Следующая повесть цикла — «Тарас Бульба» — также имеет непосредственное отношение к «старине» и посвящена изображению героического прошлого земляков Гоголя (не случайно «миргородским полковником» Гоголь назвал одного из прямых прообразов Тараса Бульбы — героя написанной им ранее «Главы из исторического романа»; в местечке Камишна Миргородского уезда Полтавской губернии происходит действие другого наброска этого романа Гоголя («Гетьман»), предшествовавшего созданию «Тараса Бульбы»). Согласно цитируемой Гоголем в одном из эпиграфов к циклу «Географии Зябловского», казаки в начале XIX века составляли «почти половинную часть» жителей Миргорода {Зябловский Е. Землеописание Российской империи для всех состояний. СПб., 1810. Ч. 6. С. 53).

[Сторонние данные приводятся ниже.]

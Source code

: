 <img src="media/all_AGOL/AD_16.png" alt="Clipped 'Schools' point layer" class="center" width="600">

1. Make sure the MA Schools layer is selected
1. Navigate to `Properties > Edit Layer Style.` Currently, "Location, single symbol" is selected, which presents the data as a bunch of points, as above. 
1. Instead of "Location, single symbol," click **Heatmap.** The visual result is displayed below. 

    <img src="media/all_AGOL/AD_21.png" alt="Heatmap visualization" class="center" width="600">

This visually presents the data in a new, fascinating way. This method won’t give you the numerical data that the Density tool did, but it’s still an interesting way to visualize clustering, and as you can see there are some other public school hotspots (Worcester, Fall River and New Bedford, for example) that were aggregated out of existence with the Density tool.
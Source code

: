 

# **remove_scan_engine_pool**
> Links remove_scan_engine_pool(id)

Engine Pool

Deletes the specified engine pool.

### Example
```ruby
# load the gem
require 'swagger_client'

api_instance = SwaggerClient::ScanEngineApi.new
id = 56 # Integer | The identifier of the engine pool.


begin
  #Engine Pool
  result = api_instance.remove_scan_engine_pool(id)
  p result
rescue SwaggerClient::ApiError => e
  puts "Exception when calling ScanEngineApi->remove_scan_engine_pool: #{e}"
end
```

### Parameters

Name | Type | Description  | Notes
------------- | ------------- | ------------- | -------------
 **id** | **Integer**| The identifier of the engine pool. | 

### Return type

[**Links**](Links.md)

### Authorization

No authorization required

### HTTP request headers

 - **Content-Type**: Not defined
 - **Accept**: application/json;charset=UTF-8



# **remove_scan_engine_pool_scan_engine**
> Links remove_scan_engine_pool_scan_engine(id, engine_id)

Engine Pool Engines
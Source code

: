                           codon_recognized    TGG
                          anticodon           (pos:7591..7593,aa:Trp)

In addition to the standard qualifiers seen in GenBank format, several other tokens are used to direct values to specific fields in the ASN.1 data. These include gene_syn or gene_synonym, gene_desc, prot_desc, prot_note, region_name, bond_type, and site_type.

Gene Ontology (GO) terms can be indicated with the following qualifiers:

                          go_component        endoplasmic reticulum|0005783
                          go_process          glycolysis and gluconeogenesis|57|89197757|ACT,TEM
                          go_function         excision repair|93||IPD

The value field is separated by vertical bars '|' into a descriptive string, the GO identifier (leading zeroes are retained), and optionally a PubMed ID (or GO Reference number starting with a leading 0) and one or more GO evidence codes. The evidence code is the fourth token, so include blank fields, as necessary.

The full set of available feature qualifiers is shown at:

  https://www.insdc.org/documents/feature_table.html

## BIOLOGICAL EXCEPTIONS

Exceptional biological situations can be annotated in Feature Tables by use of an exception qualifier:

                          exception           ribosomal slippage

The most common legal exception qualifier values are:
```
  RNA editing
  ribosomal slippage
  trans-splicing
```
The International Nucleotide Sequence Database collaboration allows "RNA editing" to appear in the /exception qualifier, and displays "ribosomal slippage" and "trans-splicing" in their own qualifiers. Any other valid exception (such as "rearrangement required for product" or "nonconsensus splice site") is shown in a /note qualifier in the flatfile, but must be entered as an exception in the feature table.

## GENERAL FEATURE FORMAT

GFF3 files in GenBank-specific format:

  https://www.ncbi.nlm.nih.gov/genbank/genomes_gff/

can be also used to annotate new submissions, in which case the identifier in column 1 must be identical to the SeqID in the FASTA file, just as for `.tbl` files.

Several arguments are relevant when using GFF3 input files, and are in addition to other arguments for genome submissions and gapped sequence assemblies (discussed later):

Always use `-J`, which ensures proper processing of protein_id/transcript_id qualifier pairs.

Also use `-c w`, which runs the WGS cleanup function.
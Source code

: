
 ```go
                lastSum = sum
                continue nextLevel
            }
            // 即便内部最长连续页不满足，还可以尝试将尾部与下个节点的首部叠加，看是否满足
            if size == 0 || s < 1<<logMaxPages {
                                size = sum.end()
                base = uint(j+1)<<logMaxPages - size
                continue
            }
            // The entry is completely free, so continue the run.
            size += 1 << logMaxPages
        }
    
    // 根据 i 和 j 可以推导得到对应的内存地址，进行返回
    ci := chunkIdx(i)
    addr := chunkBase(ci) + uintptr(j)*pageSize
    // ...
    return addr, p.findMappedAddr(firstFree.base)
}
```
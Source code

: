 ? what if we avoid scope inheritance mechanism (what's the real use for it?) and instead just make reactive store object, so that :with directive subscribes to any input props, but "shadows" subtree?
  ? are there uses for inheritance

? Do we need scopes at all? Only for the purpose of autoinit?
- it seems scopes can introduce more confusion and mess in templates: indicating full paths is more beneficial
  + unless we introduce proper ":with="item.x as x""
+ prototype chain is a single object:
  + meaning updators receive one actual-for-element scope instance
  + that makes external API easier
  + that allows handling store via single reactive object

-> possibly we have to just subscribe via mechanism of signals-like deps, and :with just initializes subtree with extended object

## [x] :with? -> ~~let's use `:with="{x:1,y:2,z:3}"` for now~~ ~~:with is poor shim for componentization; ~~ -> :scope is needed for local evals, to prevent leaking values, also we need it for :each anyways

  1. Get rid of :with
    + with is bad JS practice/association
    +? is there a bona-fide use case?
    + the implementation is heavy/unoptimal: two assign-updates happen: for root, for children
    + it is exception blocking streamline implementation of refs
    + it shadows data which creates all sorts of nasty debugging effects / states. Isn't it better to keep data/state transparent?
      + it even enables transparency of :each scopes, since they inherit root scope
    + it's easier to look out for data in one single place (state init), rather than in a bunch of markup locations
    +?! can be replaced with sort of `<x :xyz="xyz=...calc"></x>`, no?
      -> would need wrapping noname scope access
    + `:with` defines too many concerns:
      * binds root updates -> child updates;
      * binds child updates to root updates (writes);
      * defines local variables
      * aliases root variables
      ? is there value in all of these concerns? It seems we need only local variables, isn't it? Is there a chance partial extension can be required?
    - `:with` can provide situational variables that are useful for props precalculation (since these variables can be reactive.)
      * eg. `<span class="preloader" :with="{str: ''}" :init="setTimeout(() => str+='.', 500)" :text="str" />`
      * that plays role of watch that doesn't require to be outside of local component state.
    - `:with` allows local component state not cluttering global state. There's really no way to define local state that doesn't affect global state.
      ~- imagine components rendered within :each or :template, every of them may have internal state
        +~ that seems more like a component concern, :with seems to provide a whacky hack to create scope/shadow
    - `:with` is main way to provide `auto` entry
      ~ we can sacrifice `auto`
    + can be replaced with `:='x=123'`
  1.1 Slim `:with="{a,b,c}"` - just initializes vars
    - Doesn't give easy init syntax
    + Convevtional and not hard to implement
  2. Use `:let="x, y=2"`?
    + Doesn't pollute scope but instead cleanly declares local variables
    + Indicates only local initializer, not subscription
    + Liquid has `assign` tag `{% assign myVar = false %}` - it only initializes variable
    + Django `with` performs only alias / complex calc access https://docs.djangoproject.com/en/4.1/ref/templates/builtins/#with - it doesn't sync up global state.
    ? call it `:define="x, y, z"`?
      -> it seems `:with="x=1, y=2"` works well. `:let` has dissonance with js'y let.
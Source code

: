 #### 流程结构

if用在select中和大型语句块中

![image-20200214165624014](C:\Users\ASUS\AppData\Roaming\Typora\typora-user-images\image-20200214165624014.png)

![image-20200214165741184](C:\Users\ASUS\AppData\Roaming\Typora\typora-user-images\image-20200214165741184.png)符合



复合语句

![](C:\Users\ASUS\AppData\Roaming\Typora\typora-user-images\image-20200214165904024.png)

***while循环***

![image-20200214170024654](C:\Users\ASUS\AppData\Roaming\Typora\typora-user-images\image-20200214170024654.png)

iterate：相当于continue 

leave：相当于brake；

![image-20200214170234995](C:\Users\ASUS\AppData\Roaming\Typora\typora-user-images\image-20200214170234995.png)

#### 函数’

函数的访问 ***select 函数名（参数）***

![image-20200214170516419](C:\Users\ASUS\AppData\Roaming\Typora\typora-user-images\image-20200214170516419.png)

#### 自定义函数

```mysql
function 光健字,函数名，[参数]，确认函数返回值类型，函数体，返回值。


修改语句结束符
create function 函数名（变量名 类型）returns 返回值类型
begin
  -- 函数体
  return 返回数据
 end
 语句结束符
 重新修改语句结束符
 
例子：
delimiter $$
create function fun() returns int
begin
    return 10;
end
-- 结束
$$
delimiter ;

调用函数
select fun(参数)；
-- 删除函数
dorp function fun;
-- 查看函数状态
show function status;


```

Сама семья Гоголя, как по отцу, так и по матери, принадлежала к старым казацким родам. В ней не могли не упоминать о подольском полковнике, а потом гетмане Евстафии (Остапе) Гоголе (по другим сведениям, его звали Андрей) (погребен в Межигорском Спасо-Преображенском монастыре, который упоминается в «Тарасе Бульбе», — отсюда герои повести Остап и Андрий получили вместе с благословением матери «по кипарисному образу»), о Лизогубах, Трощинских, Танских, князе Безбородко и других. Все та же бабушка Гоголя Татьяна Семеновна (урожденная Лизогуб) помнила еще времена Запорожской Сечи. Да и само Запорожье, упраздненное в 1775 году повелением Екатерины II после окончания войны с Турцией, продолжало в то время существовать со всем своим старым общественным строем в устье Дуная в числе более тысячи запорожцев, бежавших в турецкие владения. Дальнейшая судьба их также не могла не волновать гоголевских земляков. Вынужденное в 1820–1822 годах принять участие на стороне Турции в подавлении религиозного и национально-освободительного движения греков, запорожско-задунайское казачество возвратилось в 1828 году (в год окончания Гоголем нежинской Гимназии высших наук) в подданство России, получило прощение Императора Николая I и было переименовано в Азовское войско. (Другая часть запорожцев составила ранее, после упразднения Сечи, Черноморское войско.) Особое внимание к этим событиям проявляли в Нежине, где учился Гоголь и где еще с XVII века существовала обширная греческая колония.